Core Concepts
LLMsはグラフ生成タスクで有望な初期能力を示す。
Abstract
大規模言語モデル(LLMs)のグラフ生成能力を評価するためにLLM4GraphGenを提案。
LLMsはルールベースと分布ベースのグラフ生成において有望な初期能力を示す。
一部の人気のあるプロンプティング方法(few-shotやchain-of-thought prompting)が一貫して性能向上につながらないことも観察される。
LLMsは特定の特性を持つ分子を生成する初期能力を示す。
Introduction
LLMs have been successful in various domains.
Recent research explores the potential of LLMs in understanding and leveraging graph structures.
Rule-based Graph Generation
GPT-4 shows reasonably good abilities for rule-based graph generation.
The impact of prompts on graph generation varies for different types of graphs.
Distribution-based Graph Generation
LLMs can understand and generate graphs with simple distributions but struggle in complex situations.
Detailed examples and CoT are helpful for distribution-based graph generation.
Property-based Graph Generation
LLMs show preliminary abilities in generating molecules with certain properties.

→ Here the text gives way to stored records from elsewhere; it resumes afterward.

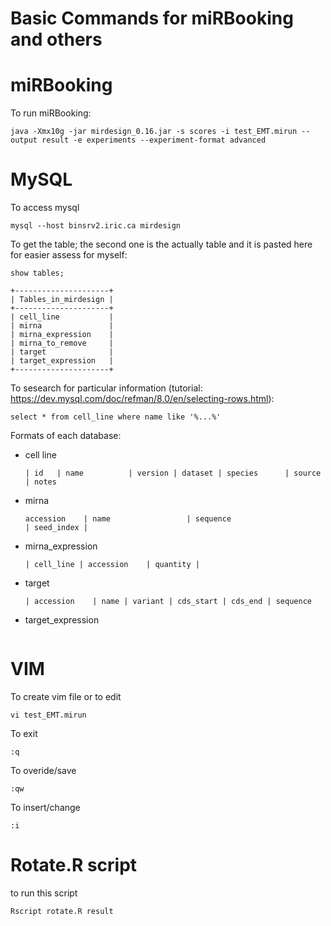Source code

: # Basic Commands for miRBooking and others

# miRBooking
To run miRBooking:
```
java -Xmx10g -jar mirdesign_0.16.jar -s scores -i test_EMT.mirun --output result -e experiments --experiment-format advanced
```

# MySQL
To access mysql
```
mysql --host binsrv2.iric.ca mirdesign
```
To get the table; the second one is the actually table and it is pasted here for easier assess for myself:
```
show tables;
```
```
+---------------------+
| Tables_in_mirdesign |
+---------------------+
| cell_line           |
| mirna               |
| mirna_expression    |
| mirna_to_remove     |
| target              |
| target_expression   |
+---------------------+

```

To sesearch for particular information (tutorial: https://dev.mysql.com/doc/refman/8.0/en/selecting-rows.html):
```
select * from cell_line where name like '%...%'
```
Formats of each database:
- cell line
  ```
  | id   | name          | version | dataset | species      | source   | notes                    
  ```
- mirna
  ```
  accession    | name                 | sequence                           | seed_index |
  ```
- mirna_expression
  ```
  | cell_line | accession    | quantity |
  ```
- target
  ```
  | accession    | name | variant | cds_start | cds_end | sequence   
  ```
- target_expression
  ```
  
  ```




# VIM
To create vim file or to edit
```
vi test_EMT.mirun
```
To exit
```
:q
```
To overide/save
```
:qw
```
To insert/change
```
:i
```

# Rotate.R script
to run this script
```
Rscript rotate.R result
```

CoT prompt improves the performance of LLM in generating molecules with specific properties.
Stats
Large language models (LLMs) have achieved great success in many fields, and recent works have studied exploring LLMs for graph discriminative tasks such as node classification.
Graph generation requires the LLM to generate graphs with given properties, which has valuable real-world applications such as drug discovery, while tends to be more challenging.
Our evaluations demonstrate that LLMs, particularly GPT-4, exhibit preliminary abilities in graph generation tasks, including rule-based and distribution-based generation.